Although most people wear Western clothes such as suits and jeans, hanbok, the national costume, is worn by many Koreans during national holidays. The hanbok is one of the most visible aspects of ancient Korean culture, and images of it can be seen in 1500 year old tomb paintings. Koreans have traditionally worn white clothes, reserving colors for the upper class and festive occasions. Designer shoes and sneakers have since replaced rubber shoes and sandals, but the modernization of footwear has not changed the fact that good manners require the removal of one’s shoes before entering someone’s home.
Much of Korean culture has been shaped by Confucian notions of harmony, and its architecture is no exception. Korean architects have long tried to integrate characteristics of the natural world into the built environment. Korean architecture has also been affected by Taoism and Buddhism, by the conceptual relationship of opposites known as yin yang, and by the interpretation of the five elements (metal, wood, water, fire and earth). The great tiered pagodas commonly associated with East Asian architecture were first built about 2000 years ago. Their design was initially borrowed from China, but deviations from the Chinese form soon led to a purely Korean aesthetic.

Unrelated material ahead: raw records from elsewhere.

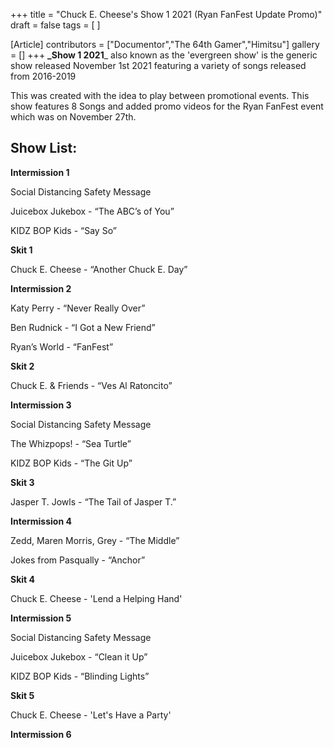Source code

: +++
title = "Chuck E. Cheese's Show 1 2021 (Ryan FanFest Update Promo)"
draft = false
tags = [ ]

[Article]
contributors = ["Documentor","The 64th Gamer","Himitsu"]
gallery = []
+++
**_Show 1 2021**_ also known as the 'evergreen show' is the generic show released November 1st 2021 featuring a variety of songs released from 2016-2019

This was created with the idea to play between promotional events. This show features 8 Songs and added promo videos for the Ryan FanFest event which was on November 27th.

##  Show List: ## 
**Intermission 1**

Social Distancing Safety Message

Juicebox Jukebox - “The ABC’s of You”

KIDZ BOP Kids - “Say So”

**Skit 1**

Chuck E. Cheese - “Another Chuck E. Day”

**Intermission 2**

Katy Perry - “Never Really Over”

Ben Rudnick - “I Got a New Friend”

Ryan’s World - “FanFest”

**Skit 2**

Chuck E. & Friends - “Ves Al Ratoncito”

**Intermission 3**

Social Distancing Safety Message

The Whizpops! - “Sea Turtle”

KIDZ BOP Kids - “The Git Up”

**Skit 3**

Jasper T. Jowls - “The Tail of Jasper T.”

**Intermission 4**

Zedd, Maren Morris, Grey - “The Middle”

Jokes from Pasqually - “Anchor”

**Skit 4**

Chuck E. Cheese - 'Lend a Helping Hand'

**Intermission 5**

Social Distancing Safety Message

Juicebox Jukebox - “Clean it Up”

KIDZ BOP Kids - “Blinding Lights”

**Skit 5**

Chuck E. Cheese - 'Let's Have a Party'

**Intermission 6**
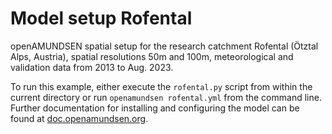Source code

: # Model setup Rofental

openAMUNDSEN spatial setup for the research catchment Rofental (Ötztal Alps,
Austria), spatial resolutions 50m and 100m, meteorological and validation data from 2013 to Aug. 2023.

To run this example, either execute the `rofental.py` script from within the current directory
or run `openamundsen rofental.yml` from the command line. Further documentation for installing and configuring the model can be found at [doc.openamundsen.org](https://doc.openamundsen.org).
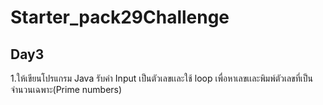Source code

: # Starter_pack29Challenge
## Day3
1.ให้เขียนโปรแกรม Java รับค่า Input เป็นตัวเลขเเละใช้ loop เพื่อหาเลขเเละพิมพ์ตัวเลขที่เป็นจำนวนเฉพาะ(Prime numbers) 


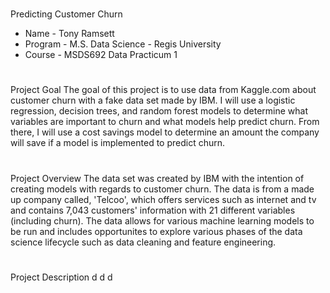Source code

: # 
Predicting Customer Churn

* Name - Tony Ramsett
* Program - M.S. Data Science - Regis University
* Course - MSDS692 Data Practicum 1

#

Project Goal
The goal of this project is to use data from Kaggle.com about customer churn with a fake data set made by IBM. I will use a logistic regression, decision trees, and random forest models to determine what variables are important to churn and what models help predict churn. From there, I will use a cost savings model to determine an amount the company will save if a model is implemented to predict churn.

#

Project Overview
The data set was created by IBM with the intention of creating models with regards to customer churn. The data is from a made up company called, 'Telcoo', which offers services such as internet and tv and contains 7,043 customers' information with 21 different variables (including churn). The data allows for various machine learning models to be run and includes opportunites to explore various phases of the data science lifecycle such as data cleaning and feature engineering.

#

Project Description
d
d
d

As Korea modernized, much of its architectural tradition seemed to vanish. Thousands of anonymous skyscrapers and highrises were constructed in Korean cities, and while the resulting urbanism was certainly modern, it was difficult to see just what about it was identifiably Korean. This situation is thankfully changing, as a new generation of internationally trained Korean architects are developing a new vernacular style that brings traditional architectural wisdom and concerns into the modern age.